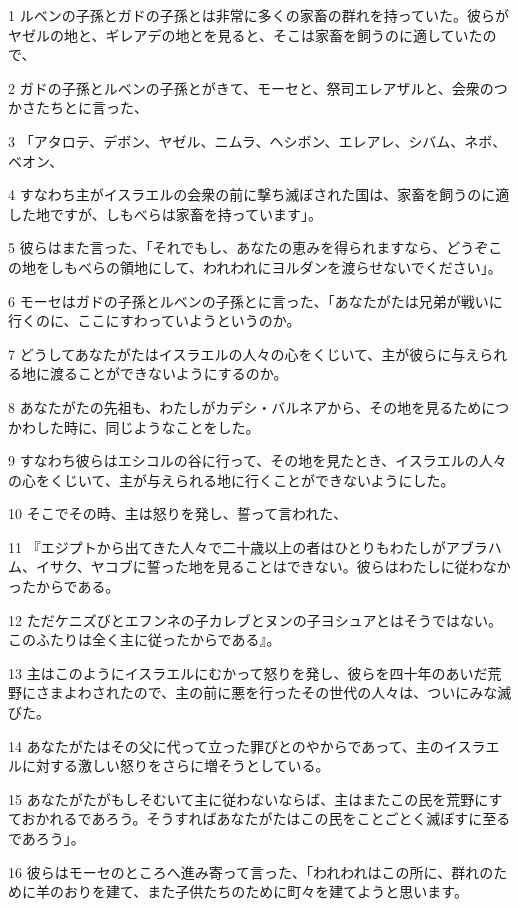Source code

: \par 1 ルベンの子孫とガドの子孫とは非常に多くの家畜の群れを持っていた。彼らがヤゼルの地と、ギレアデの地とを見ると、そこは家畜を飼うのに適していたので、
\par 2 ガドの子孫とルベンの子孫とがきて、モーセと、祭司エレアザルと、会衆のつかさたちとに言った、
\par 3 「アタロテ、デボン、ヤゼル、ニムラ、ヘシボン、エレアレ、シバム、ネボ、ベオン、
\par 4 すなわち主がイスラエルの会衆の前に撃ち滅ぼされた国は、家畜を飼うのに適した地ですが、しもべらは家畜を持っています」。
\par 5 彼らはまた言った、「それでもし、あなたの恵みを得られますなら、どうぞこの地をしもべらの領地にして、われわれにヨルダンを渡らせないでください」。
\par 6 モーセはガドの子孫とルベンの子孫とに言った、「あなたがたは兄弟が戦いに行くのに、ここにすわっていようというのか。
\par 7 どうしてあなたがたはイスラエルの人々の心をくじいて、主が彼らに与えられる地に渡ることができないようにするのか。
\par 8 あなたがたの先祖も、わたしがカデシ・バルネアから、その地を見るためにつかわした時に、同じようなことをした。
\par 9 すなわち彼らはエシコルの谷に行って、その地を見たとき、イスラエルの人々の心をくじいて、主が与えられる地に行くことができないようにした。
\par 10 そこでその時、主は怒りを発し、誓って言われた、
\par 11 『エジプトから出てきた人々で二十歳以上の者はひとりもわたしがアブラハム、イサク、ヤコブに誓った地を見ることはできない。彼らはわたしに従わなかったからである。
\par 12 ただケニズびとエフンネの子カレブとヌンの子ヨシュアとはそうではない。このふたりは全く主に従ったからである』。
\par 13 主はこのようにイスラエルにむかって怒りを発し、彼らを四十年のあいだ荒野にさまよわされたので、主の前に悪を行ったその世代の人々は、ついにみな滅びた。
\par 14 あなたがたはその父に代って立った罪びとのやからであって、主のイスラエルに対する激しい怒りをさらに増そうとしている。
\par 15 あなたがたがもしそむいて主に従わないならば、主はまたこの民を荒野にすておかれるであろう。そうすればあなたがたはこの民をことごとく滅ぼすに至るであろう」。
\par 16 彼らはモーセのところへ進み寄って言った、「われわれはこの所に、群れのために羊のおりを建て、また子供たちのために町々を建てようと思います。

-----

__ASSIGNMENT__.
Give back the full listing exactly, with pictures dropped.

__ANSWER TO THE PROBLEM__.
Source code

: \par 1 ルベンの子孫とガドの子孫とは非常に多くの家畜の群れを持っていた。彼らがヤゼルの地と、ギレアデの地とを見ると、そこは家畜を飼うのに適していたので、
\par 2 ガドの子孫とルベンの子孫とがきて、モーセと、祭司エレアザルと、会衆のつかさたちとに言った、
\par 3 「アタロテ、デボン、ヤゼル、ニムラ、ヘシボン、エレアレ、シバム、ネボ、ベオン、
\par 4 すなわち主がイスラエルの会衆の前に撃ち滅ぼされた国は、家畜を飼うのに適した地ですが、しもべらは家畜を持っています」。
\par 5 彼らはまた言った、「それでもし、あなたの恵みを得られますなら、どうぞこの地をしもべらの領地にして、われわれにヨルダンを渡らせないでください」。
\par 6 モーセはガドの子孫とルベンの子孫とに言った、「あなたがたは兄弟が戦いに行くのに、ここにすわっていようというのか。
\par 7 どうしてあなたがたはイスラエルの人々の心をくじいて、主が彼らに与えられる地に渡ることができないようにするのか。
\par 8 あなたがたの先祖も、わたしがカデシ・バルネアから、その地を見るためにつかわした時に、同じようなことをした。
\par 9 すなわち彼らはエシコルの谷に行って、その地を見たとき、イスラエルの人々の心をくじいて、主が与えられる地に行くことができないようにした。
\par 10 そこでその時、主は怒りを発し、誓って言われた、
\par 11 『エジプトから出てきた人々で二十歳以上の者はひとりもわたしがアブラハム、イサク、ヤコブに誓った地を見ることはできない。彼らはわたしに従わなかったからである。
\par 12 ただケニズびとエフンネの子カレブとヌンの子ヨシュアとはそうではない。このふたりは全く主に従ったからである』。
\par 13 主はこのようにイスラエルにむかって怒りを発し、彼らを四十年のあいだ荒野にさまよわされたので、主の前に悪を行ったその世代の人々は、ついにみな滅びた。
\par 14 あなたがたはその父に代って立った罪びとのやからであって、主のイスラエルに対する激しい怒りをさらに増そうとしている。
\par 15 あなたがたがもしそむいて主に従わないならば、主はまたこの民を荒野にすておかれるであろう。そうすればあなたがたはこの民をことごとく滅ぼすに至るであろう」。
\par 16 彼らはモーセのところへ進み寄って言った、「われわれはこの所に、群れのために羊のおりを建て、また子供たちのために町々を建てようと思います。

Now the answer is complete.